Water - 70 to 80% of all shampoos is water...dear old H2O. No wonder they don't even make bar shampoos anymore! We will get to that another time.

The second most abundant ingredient is SLS or sodium lauryl sulfate or one of its ammonium salts. Nothing wrong with that. I checked the MSDS and all clear.....except for the fact that it is a harsh, harsh detergent. So harsh that it is used to scrub garage floors...but why is it in our shampoo? Because it is cheap.

Then there came Isopropyl alcohol, which is meant to cut the oil....the problem it works too well. It strips hair off its natural oils, which in turn causes your body to produce even more to compensate for that. The hair care/cosmetics industry does not cater to developed world urban population? huh?

ParabensParabens are preservatives. There is research that shows that at the concentrations in which they are used in the cosmetics, they are not carcinogenic or estrogen producing or endocrine disrupting...but then they are everywhere and all uses add up and a lifetime adds up and young children's skin adds up. I remain sceptical.

Next up...Butylene Glycol - a known skin irritant for a preservative. After cleaning my children's hair with a detergent, alcohol and a known skin irritant, I will need to condition it with silicones?

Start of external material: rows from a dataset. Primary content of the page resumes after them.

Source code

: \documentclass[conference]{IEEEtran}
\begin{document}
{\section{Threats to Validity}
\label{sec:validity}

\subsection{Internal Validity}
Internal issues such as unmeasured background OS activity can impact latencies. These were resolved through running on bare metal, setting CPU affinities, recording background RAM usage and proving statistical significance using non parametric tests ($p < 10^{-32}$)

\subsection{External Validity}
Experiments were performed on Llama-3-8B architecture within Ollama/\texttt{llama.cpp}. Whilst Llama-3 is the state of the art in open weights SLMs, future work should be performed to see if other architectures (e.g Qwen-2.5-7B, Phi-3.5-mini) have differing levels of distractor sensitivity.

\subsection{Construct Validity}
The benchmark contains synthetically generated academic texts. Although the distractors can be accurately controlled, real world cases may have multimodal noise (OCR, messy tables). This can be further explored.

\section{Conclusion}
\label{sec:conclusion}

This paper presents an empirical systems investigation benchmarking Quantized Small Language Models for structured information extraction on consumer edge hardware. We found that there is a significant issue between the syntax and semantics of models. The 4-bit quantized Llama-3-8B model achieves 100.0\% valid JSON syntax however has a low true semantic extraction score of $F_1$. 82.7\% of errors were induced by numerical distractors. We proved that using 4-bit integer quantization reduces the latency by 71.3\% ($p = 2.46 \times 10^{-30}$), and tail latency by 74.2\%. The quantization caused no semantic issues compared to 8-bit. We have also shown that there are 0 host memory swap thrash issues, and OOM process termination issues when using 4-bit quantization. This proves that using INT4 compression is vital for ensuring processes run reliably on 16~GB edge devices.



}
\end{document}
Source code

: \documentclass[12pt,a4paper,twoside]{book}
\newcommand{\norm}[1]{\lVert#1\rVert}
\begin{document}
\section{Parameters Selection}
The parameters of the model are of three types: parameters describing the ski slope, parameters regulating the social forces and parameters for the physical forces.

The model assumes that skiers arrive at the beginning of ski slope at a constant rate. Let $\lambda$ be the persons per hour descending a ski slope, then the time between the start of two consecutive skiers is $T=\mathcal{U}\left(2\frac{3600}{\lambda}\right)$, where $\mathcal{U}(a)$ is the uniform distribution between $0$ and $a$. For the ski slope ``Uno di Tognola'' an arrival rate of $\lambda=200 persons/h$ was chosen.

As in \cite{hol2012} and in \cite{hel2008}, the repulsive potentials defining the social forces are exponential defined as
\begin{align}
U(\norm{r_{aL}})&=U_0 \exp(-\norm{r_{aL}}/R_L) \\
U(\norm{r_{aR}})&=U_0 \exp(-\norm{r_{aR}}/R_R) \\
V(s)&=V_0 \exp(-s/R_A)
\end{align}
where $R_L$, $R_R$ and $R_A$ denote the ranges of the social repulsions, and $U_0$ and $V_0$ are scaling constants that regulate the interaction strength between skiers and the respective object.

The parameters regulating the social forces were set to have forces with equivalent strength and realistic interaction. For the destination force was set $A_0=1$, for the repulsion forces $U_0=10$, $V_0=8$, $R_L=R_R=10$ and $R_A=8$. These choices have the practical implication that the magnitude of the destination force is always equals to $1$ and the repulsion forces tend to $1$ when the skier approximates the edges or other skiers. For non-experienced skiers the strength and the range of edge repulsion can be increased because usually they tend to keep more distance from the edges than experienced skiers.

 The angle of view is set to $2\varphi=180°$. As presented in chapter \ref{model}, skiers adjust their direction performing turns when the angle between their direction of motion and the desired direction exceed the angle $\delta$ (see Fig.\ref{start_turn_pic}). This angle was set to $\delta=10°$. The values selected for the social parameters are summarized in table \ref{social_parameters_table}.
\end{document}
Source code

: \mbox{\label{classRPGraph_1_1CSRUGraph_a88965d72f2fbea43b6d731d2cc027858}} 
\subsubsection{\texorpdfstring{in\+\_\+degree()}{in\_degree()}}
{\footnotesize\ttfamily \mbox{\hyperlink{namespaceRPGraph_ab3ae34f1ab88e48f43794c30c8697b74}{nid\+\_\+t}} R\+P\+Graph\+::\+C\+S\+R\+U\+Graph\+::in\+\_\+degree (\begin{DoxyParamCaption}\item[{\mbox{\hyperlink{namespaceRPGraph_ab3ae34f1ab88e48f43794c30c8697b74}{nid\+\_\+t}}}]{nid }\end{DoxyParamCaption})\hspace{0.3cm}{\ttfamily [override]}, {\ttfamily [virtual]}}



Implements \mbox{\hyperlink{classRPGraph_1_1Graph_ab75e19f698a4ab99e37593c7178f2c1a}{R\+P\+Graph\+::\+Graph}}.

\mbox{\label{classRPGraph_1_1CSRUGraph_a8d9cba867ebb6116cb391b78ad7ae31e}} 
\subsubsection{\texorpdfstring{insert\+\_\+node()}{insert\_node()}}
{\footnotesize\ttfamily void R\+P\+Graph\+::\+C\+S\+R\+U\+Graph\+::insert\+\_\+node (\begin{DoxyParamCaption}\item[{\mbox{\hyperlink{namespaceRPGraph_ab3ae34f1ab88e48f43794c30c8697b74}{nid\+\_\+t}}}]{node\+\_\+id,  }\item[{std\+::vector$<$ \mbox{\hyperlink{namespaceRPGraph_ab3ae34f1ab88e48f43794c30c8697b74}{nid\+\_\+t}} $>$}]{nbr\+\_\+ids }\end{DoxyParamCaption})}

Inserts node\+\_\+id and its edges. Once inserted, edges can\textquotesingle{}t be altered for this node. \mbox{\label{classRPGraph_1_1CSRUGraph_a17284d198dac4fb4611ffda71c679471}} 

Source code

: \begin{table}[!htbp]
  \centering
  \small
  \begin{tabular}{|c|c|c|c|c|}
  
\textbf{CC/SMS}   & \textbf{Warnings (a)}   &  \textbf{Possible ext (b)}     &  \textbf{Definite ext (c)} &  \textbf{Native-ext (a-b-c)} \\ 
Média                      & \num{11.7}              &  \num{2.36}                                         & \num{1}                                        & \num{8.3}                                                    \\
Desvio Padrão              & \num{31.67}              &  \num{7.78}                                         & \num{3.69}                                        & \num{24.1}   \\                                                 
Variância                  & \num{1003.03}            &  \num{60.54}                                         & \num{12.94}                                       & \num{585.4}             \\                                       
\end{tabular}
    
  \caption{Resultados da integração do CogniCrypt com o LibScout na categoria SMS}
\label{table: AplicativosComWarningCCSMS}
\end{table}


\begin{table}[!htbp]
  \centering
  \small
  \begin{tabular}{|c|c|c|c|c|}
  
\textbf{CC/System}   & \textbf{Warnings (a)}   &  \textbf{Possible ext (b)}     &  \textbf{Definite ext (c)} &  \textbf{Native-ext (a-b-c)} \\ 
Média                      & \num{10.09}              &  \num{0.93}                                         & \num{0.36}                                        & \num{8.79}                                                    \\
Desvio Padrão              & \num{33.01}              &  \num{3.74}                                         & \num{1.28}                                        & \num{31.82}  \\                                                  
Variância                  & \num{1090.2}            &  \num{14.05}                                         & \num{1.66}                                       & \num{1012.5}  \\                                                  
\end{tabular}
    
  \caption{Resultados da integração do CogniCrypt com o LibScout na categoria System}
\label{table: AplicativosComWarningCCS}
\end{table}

Then there were a host of fragrances and oils and thickeners and more…

I have to say, the fact that products containing all these unnecessary chemicals (derived from natural sources or made synthetically) are mainstream and that we have accepted this quality as the standard of our living is very disturbing. In the world that we live in, we expect our cosmetics to last for a 100 years without going bad and we put them in bottles that will last a 1000 years without going bad. The alternatives are alternatives and are priced as premium products should not be acceptable. It does not make sense.

We must demand better for ourselves and our families.